*** RECORDED DATA Section Begins ***

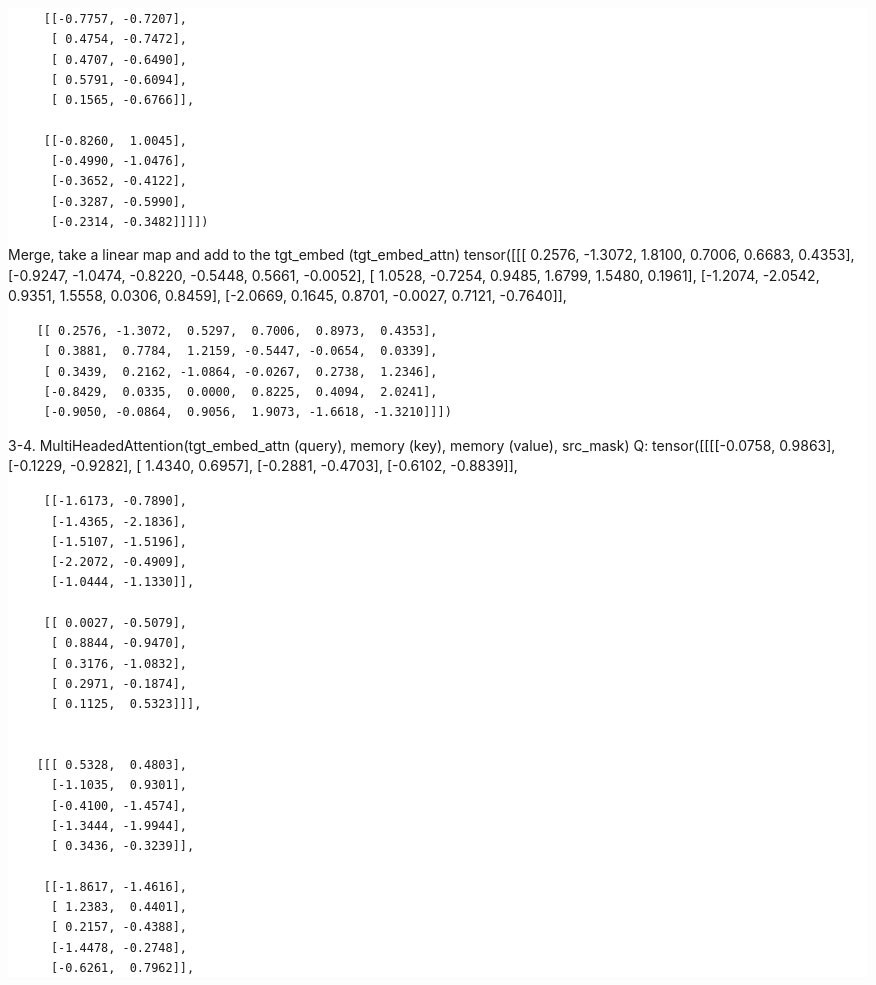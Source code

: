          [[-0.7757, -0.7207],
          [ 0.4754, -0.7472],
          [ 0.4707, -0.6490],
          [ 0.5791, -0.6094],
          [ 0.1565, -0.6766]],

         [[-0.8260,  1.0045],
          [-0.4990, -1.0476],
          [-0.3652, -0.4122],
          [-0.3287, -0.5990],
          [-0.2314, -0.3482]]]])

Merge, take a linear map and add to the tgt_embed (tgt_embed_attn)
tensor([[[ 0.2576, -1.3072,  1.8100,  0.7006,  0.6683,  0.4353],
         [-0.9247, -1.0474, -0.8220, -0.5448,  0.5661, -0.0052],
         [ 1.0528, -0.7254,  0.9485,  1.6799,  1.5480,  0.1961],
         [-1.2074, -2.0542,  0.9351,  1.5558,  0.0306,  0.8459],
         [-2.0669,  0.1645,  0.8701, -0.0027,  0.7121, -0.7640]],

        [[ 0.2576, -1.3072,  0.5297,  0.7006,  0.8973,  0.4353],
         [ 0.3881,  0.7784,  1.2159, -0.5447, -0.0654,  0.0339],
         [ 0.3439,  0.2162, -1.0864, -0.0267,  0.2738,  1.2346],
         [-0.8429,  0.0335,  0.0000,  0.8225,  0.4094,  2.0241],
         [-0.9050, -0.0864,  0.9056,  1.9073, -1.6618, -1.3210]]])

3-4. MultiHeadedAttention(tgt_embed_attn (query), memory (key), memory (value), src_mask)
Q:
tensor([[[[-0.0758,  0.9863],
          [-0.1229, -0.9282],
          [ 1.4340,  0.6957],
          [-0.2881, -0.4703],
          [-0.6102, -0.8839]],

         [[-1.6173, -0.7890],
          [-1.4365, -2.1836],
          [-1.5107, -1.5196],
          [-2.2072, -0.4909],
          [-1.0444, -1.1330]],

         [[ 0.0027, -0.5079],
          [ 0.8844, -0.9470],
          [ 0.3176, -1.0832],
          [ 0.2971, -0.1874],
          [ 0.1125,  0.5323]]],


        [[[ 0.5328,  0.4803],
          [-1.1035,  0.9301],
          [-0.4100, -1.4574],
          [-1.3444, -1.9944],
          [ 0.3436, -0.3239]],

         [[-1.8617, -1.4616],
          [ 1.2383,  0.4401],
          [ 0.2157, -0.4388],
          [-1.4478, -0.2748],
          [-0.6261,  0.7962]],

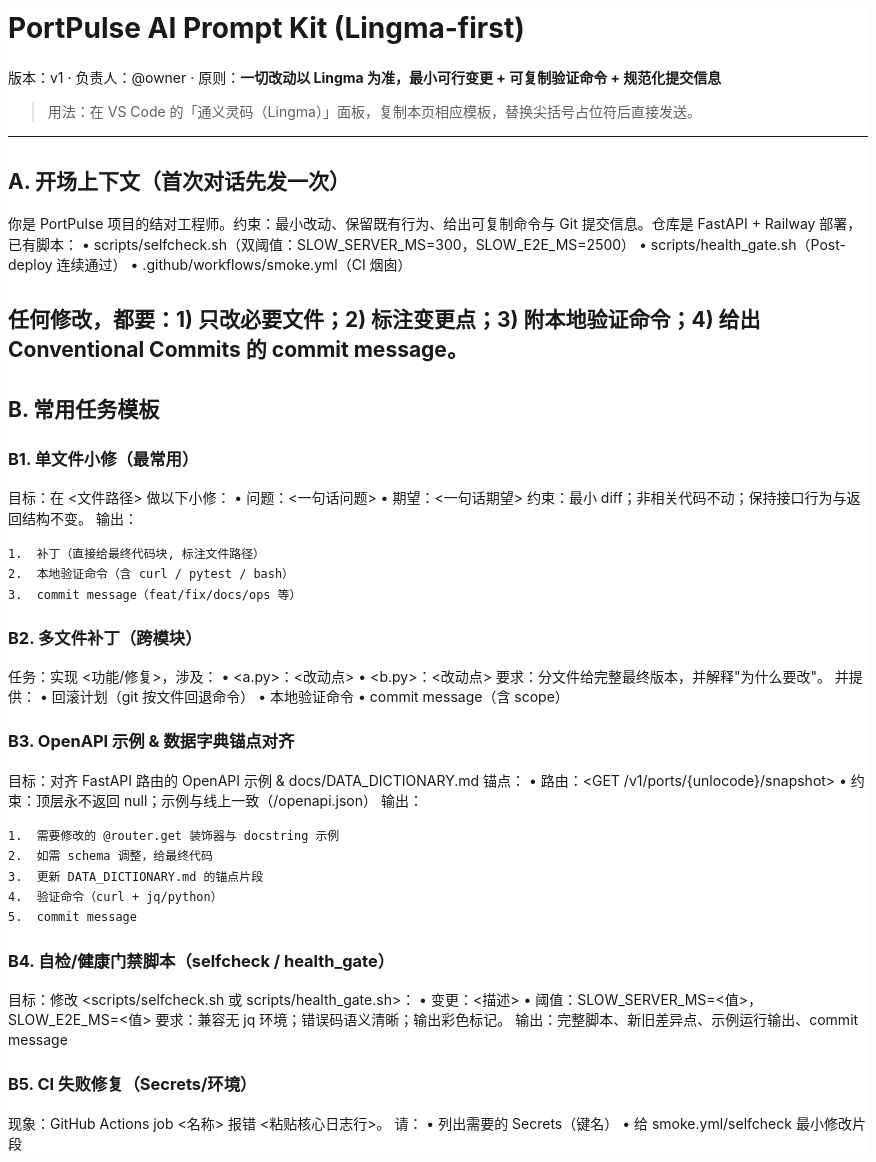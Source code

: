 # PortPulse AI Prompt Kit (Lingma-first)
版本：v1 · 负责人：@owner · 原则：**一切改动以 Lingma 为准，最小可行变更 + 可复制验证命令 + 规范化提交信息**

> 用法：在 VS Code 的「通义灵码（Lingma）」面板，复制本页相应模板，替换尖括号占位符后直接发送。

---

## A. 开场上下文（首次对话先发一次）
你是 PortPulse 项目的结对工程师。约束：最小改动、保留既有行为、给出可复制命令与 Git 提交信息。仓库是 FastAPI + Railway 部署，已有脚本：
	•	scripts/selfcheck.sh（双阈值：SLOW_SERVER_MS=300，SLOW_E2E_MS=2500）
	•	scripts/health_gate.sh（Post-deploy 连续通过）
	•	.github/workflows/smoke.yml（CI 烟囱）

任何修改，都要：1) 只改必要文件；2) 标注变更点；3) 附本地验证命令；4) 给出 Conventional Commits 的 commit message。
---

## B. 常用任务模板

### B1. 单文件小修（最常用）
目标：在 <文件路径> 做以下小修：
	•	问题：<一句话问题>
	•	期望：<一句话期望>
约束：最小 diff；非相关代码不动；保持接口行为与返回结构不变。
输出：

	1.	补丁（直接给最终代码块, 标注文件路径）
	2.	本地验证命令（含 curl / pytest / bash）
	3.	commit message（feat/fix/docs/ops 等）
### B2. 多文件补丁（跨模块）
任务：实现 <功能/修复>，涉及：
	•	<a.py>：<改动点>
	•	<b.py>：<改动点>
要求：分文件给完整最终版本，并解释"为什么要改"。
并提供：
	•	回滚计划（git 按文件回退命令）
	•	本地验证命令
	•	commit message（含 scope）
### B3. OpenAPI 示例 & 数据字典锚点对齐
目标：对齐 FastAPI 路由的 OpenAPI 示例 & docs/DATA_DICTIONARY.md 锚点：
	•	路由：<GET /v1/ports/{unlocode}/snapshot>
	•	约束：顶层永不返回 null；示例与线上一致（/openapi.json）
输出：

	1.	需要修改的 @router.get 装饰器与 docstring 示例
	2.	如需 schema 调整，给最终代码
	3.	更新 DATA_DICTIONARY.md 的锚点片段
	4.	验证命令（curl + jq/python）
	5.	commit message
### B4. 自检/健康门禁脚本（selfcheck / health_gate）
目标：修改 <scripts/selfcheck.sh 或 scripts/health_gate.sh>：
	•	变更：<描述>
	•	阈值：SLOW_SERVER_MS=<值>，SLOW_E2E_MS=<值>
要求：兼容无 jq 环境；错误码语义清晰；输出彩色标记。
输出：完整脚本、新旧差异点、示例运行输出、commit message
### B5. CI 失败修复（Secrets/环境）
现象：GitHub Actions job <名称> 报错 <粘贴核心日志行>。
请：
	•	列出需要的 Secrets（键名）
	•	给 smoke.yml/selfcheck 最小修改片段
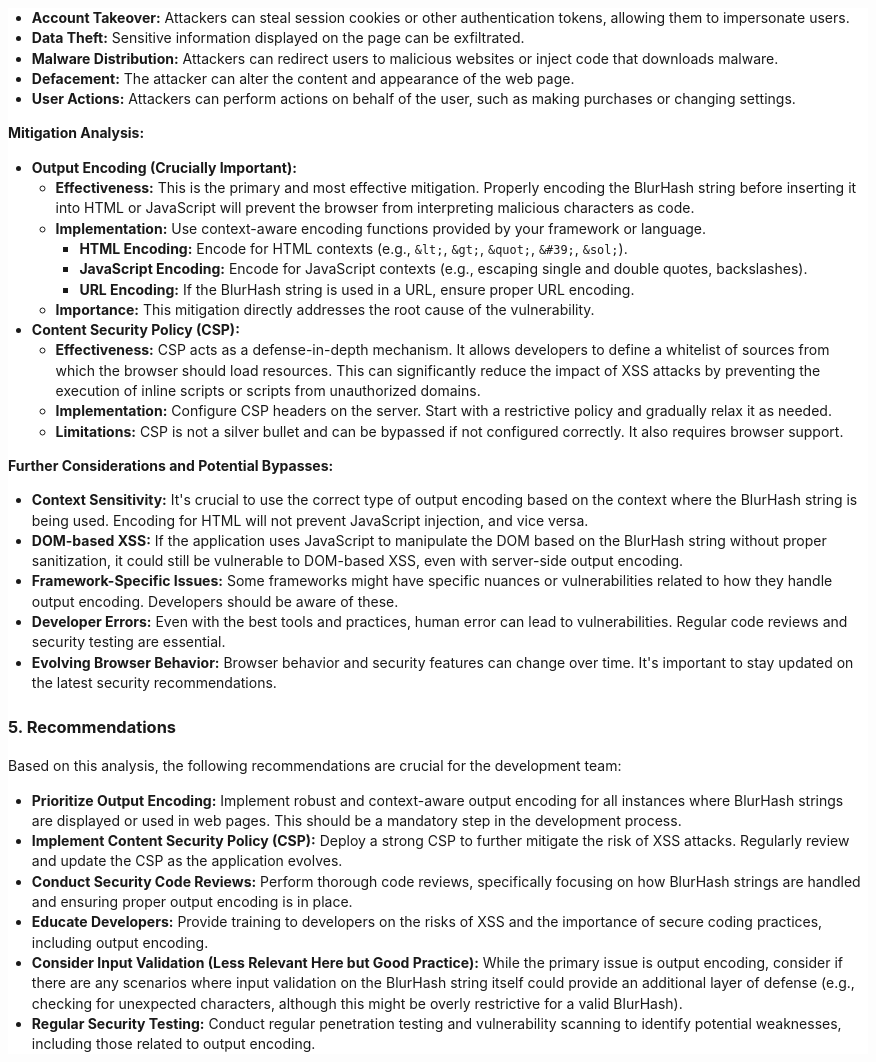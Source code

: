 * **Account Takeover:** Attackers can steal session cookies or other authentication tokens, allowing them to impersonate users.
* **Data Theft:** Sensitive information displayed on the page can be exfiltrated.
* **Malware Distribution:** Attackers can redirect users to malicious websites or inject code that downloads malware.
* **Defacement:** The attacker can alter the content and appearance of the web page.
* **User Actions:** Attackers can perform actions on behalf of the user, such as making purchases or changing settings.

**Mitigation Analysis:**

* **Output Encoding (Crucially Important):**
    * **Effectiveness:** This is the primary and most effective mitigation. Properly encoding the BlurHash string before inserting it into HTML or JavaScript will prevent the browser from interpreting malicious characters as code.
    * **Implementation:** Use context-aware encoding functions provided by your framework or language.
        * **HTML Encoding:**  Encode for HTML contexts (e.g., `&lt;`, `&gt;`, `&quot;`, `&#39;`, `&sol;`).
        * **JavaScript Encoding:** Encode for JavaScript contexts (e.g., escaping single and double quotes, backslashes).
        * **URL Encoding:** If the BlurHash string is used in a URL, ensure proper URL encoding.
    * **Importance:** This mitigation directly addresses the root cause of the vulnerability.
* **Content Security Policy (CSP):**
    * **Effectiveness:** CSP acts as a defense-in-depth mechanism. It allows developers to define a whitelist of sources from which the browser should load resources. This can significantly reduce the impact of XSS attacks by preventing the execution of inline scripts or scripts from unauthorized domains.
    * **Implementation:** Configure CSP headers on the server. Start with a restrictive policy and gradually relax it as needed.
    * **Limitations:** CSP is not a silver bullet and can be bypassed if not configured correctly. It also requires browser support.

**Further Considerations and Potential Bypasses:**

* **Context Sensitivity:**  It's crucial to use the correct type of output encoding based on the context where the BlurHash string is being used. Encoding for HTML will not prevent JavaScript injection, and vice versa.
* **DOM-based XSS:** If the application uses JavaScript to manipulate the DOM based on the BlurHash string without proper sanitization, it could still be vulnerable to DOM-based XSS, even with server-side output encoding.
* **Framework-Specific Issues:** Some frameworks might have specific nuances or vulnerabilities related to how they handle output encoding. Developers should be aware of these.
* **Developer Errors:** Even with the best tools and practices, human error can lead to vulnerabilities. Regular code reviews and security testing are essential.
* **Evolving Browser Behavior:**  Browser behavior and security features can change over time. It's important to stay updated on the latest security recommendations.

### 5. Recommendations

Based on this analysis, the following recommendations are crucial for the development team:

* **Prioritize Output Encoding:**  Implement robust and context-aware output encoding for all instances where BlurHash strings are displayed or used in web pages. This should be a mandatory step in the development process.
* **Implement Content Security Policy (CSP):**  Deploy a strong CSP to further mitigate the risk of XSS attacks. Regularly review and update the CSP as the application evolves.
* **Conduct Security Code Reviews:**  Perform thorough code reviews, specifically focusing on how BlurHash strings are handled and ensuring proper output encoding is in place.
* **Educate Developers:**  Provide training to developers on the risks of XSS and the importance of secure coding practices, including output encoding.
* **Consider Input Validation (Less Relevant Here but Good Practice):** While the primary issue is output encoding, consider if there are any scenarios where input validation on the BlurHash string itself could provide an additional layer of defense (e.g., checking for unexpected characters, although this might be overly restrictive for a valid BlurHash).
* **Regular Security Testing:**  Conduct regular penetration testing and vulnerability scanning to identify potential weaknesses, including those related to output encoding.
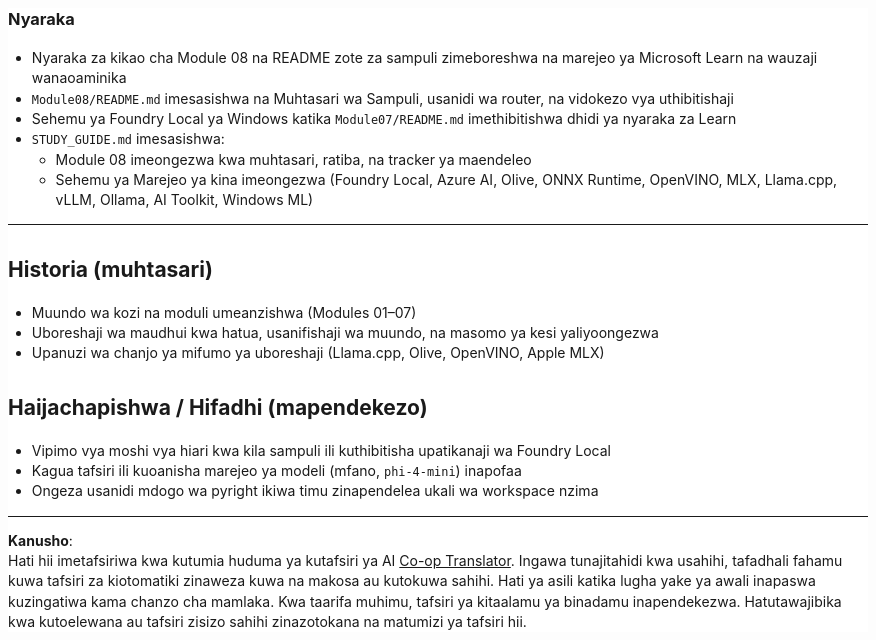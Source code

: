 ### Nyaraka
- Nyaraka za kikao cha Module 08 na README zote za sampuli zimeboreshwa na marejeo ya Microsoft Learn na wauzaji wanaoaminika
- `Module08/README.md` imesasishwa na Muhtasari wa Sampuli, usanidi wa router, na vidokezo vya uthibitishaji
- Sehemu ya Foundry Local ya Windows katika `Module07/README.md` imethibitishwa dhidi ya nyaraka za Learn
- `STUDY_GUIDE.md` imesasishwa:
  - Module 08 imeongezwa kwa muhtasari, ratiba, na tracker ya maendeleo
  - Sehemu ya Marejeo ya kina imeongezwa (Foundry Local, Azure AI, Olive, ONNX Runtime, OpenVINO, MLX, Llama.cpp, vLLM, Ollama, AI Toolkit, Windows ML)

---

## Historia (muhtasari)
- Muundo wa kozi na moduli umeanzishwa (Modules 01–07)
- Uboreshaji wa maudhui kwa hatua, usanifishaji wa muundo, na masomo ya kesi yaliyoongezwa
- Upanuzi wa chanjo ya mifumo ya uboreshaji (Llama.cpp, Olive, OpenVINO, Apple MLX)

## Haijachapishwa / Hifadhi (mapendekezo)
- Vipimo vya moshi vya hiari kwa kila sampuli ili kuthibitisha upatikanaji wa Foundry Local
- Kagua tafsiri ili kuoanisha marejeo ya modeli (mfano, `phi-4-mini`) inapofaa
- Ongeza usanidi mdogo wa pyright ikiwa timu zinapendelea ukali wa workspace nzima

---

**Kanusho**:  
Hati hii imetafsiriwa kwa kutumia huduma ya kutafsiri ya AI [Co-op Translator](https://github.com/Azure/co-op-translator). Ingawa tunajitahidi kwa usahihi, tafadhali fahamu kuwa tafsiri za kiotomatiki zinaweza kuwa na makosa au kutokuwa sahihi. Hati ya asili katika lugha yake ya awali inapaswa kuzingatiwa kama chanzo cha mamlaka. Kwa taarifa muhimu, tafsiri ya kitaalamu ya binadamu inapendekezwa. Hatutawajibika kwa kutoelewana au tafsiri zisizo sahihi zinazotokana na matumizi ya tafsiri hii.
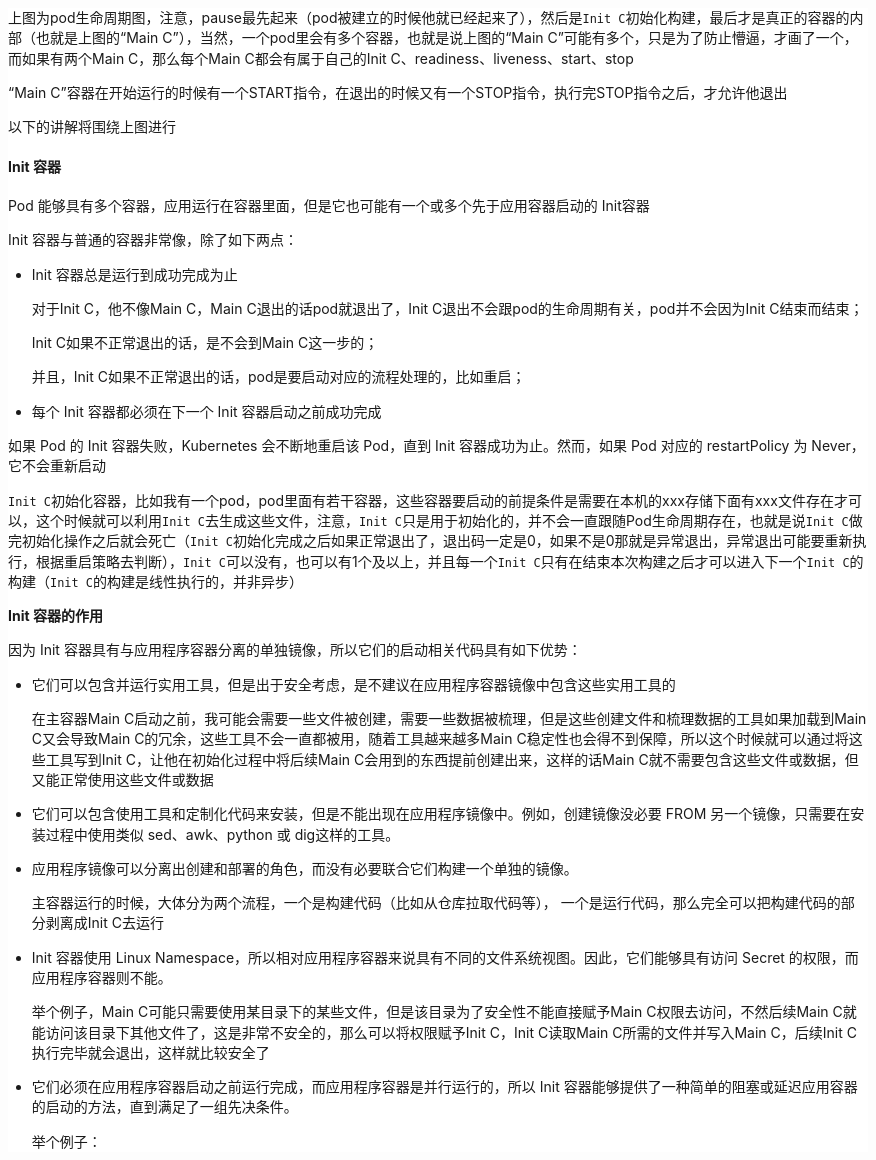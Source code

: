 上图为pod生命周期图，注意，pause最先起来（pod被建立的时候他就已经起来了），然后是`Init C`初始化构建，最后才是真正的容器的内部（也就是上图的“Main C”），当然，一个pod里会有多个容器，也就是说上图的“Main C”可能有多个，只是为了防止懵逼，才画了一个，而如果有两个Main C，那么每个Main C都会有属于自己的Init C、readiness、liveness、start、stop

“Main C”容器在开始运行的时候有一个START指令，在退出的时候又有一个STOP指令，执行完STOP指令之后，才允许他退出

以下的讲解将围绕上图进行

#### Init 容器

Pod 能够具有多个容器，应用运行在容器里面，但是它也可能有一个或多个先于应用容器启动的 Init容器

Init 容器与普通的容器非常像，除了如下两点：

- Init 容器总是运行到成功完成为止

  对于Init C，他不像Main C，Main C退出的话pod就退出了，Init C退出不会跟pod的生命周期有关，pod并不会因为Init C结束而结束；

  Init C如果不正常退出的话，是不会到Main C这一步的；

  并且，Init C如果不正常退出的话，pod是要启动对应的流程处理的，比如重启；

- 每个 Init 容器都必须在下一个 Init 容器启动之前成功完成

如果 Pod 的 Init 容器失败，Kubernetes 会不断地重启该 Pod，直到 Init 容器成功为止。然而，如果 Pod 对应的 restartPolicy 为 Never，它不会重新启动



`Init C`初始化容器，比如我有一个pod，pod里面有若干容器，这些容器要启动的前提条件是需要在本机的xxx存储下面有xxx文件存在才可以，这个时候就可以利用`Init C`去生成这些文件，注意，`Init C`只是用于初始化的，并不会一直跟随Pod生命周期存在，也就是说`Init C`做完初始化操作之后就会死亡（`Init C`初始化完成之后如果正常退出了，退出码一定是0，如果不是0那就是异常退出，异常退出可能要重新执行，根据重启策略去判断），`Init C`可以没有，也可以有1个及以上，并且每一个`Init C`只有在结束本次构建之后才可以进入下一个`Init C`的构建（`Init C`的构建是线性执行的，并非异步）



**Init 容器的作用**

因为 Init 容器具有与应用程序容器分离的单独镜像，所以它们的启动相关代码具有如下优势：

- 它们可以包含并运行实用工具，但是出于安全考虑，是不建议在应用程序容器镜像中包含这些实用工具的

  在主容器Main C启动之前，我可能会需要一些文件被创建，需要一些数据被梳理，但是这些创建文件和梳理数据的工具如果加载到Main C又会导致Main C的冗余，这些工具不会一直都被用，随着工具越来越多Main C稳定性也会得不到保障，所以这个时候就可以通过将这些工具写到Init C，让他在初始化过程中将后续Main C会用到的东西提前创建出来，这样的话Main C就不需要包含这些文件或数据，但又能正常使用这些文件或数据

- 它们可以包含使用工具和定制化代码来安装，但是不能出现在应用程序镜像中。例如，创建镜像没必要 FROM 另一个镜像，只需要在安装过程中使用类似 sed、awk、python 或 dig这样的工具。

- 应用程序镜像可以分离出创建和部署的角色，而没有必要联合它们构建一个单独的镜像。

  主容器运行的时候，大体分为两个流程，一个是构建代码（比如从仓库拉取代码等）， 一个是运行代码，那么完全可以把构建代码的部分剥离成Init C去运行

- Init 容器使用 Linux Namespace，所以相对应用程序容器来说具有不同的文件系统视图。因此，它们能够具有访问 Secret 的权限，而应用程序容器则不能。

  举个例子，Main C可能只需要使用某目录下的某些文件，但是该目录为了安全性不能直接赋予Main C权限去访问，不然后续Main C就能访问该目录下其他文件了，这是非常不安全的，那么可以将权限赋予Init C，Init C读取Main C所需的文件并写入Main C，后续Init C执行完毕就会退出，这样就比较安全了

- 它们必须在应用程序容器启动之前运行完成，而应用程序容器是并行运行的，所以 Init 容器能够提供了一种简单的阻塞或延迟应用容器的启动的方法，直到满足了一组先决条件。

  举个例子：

*** RECORDED DATA Section Ends ***

HOW TO COMPLETE THIS TASK »
Nothing but the lines from the one holding "以下的讲解将围绕上图进行" through the last line of the data may be output, and each must match exactly.

WRITTEN ANSWER »
以下的讲解将围绕上图进行

#### Init 容器

Pod 能够具有多个容器，应用运行在容器里面，但是它也可能有一个或多个先于应用容器启动的 Init容器

Init 容器与普通的容器非常像，除了如下两点：

- Init 容器总是运行到成功完成为止

  对于Init C，他不像Main C，Main C退出的话pod就退出了，Init C退出不会跟pod的生命周期有关，pod并不会因为Init C结束而结束；

  Init C如果不正常退出的话，是不会到Main C这一步的；

  并且，Init C如果不正常退出的话，pod是要启动对应的流程处理的，比如重启；

- 每个 Init 容器都必须在下一个 Init 容器启动之前成功完成

如果 Pod 的 Init 容器失败，Kubernetes 会不断地重启该 Pod，直到 Init 容器成功为止。然而，如果 Pod 对应的 restartPolicy 为 Never，它不会重新启动



`Init C`初始化容器，比如我有一个pod，pod里面有若干容器，这些容器要启动的前提条件是需要在本机的xxx存储下面有xxx文件存在才可以，这个时候就可以利用`Init C`去生成这些文件，注意，`Init C`只是用于初始化的，并不会一直跟随Pod生命周期存在，也就是说`Init C`做完初始化操作之后就会死亡（`Init C`初始化完成之后如果正常退出了，退出码一定是0，如果不是0那就是异常退出，异常退出可能要重新执行，根据重启策略去判断），`Init C`可以没有，也可以有1个及以上，并且每一个`Init C`只有在结束本次构建之后才可以进入下一个`Init C`的构建（`Init C`的构建是线性执行的，并非异步）



**Init 容器的作用**

因为 Init 容器具有与应用程序容器分离的单独镜像，所以它们的启动相关代码具有如下优势：

- 它们可以包含并运行实用工具，但是出于安全考虑，是不建议在应用程序容器镜像中包含这些实用工具的

  在主容器Main C启动之前，我可能会需要一些文件被创建，需要一些数据被梳理，但是这些创建文件和梳理数据的工具如果加载到Main C又会导致Main C的冗余，这些工具不会一直都被用，随着工具越来越多Main C稳定性也会得不到保障，所以这个时候就可以通过将这些工具写到Init C，让他在初始化过程中将后续Main C会用到的东西提前创建出来，这样的话Main C就不需要包含这些文件或数据，但又能正常使用这些文件或数据

- 它们可以包含使用工具和定制化代码来安装，但是不能出现在应用程序镜像中。例如，创建镜像没必要 FROM 另一个镜像，只需要在安装过程中使用类似 sed、awk、python 或 dig这样的工具。

- 应用程序镜像可以分离出创建和部署的角色，而没有必要联合它们构建一个单独的镜像。

  主容器运行的时候，大体分为两个流程，一个是构建代码（比如从仓库拉取代码等）， 一个是运行代码，那么完全可以把构建代码的部分剥离成Init C去运行

- Init 容器使用 Linux Namespace，所以相对应用程序容器来说具有不同的文件系统视图。因此，它们能够具有访问 Secret 的权限，而应用程序容器则不能。

  举个例子，Main C可能只需要使用某目录下的某些文件，但是该目录为了安全性不能直接赋予Main C权限去访问，不然后续Main C就能访问该目录下其他文件了，这是非常不安全的，那么可以将权限赋予Init C，Init C读取Main C所需的文件并写入Main C，后续Init C执行完毕就会退出，这样就比较安全了

- 它们必须在应用程序容器启动之前运行完成，而应用程序容器是并行运行的，所以 Init 容器能够提供了一种简单的阻塞或延迟应用容器的启动的方法，直到满足了一组先决条件。

  举个例子：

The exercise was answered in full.